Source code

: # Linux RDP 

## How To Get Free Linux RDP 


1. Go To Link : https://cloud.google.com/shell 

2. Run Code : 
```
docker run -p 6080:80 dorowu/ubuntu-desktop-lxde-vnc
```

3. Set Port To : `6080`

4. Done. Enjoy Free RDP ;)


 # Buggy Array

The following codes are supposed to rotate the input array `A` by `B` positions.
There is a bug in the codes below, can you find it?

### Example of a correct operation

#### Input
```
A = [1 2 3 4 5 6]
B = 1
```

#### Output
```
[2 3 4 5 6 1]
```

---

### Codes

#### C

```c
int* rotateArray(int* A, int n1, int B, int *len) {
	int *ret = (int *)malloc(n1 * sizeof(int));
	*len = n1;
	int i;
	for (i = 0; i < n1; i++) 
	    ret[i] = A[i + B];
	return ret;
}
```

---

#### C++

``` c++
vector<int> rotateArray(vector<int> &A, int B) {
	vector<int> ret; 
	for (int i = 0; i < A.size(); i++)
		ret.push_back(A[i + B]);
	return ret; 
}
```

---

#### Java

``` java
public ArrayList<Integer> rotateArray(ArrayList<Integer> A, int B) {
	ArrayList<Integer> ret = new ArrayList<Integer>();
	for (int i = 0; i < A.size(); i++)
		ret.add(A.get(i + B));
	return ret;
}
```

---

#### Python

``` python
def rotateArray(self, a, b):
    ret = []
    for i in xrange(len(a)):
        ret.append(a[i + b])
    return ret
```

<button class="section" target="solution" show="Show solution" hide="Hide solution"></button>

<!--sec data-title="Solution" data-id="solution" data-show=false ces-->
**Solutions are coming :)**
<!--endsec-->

Directions ▸ The full set of entries above has to be restated exactly.

Written solution ▸
Source code

: # Linux RDP 

## How To Get Free Linux RDP 


1. Go To Link : https://cloud.google.com/shell 

2. Run Code : 
```
docker run -p 6080:80 dorowu/ubuntu-desktop-lxde-vnc
```

3. Set Port To : `6080`

4. Done. Enjoy Free RDP ;)


 # Buggy Array

The following codes are supposed to rotate the input array `A` by `B` positions.
There is a bug in the codes below, can you find it?

### Example of a correct operation

#### Input
```
A = [1 2 3 4 5 6]
B = 1
```

#### Output
```
[2 3 4 5 6 1]
```

---

### Codes

#### C

```c
int* rotateArray(int* A, int n1, int B, int *len) {
	int *ret = (int *)malloc(n1 * sizeof(int));
	*len = n1;
	int i;
	for (i = 0; i < n1; i++) 
	    ret[i] = A[i + B];
	return ret;
}
```

---

#### C++

``` c++
vector<int> rotateArray(vector<int> &A, int B) {
	vector<int> ret; 
	for (int i = 0; i < A.size(); i++)
		ret.push_back(A[i + B]);
	return ret; 
}
```

---

#### Java

``` java
public ArrayList<Integer> rotateArray(ArrayList<Integer> A, int B) {
	ArrayList<Integer> ret = new ArrayList<Integer>();
	for (int i = 0; i < A.size(); i++)
		ret.add(A.get(i + B));
	return ret;
}
```

---

#### Python

``` python
def rotateArray(self, a, b):
    ret = []
    for i in xrange(len(a)):
        ret.append(a[i + b])
    return ret
```

<button class="section" target="solution" show="Show solution" hide="Hide solution"></button>

<!--sec data-title="Solution" data-id="solution" data-show=false ces-->
**Solutions are coming :)**
<!--endsec-->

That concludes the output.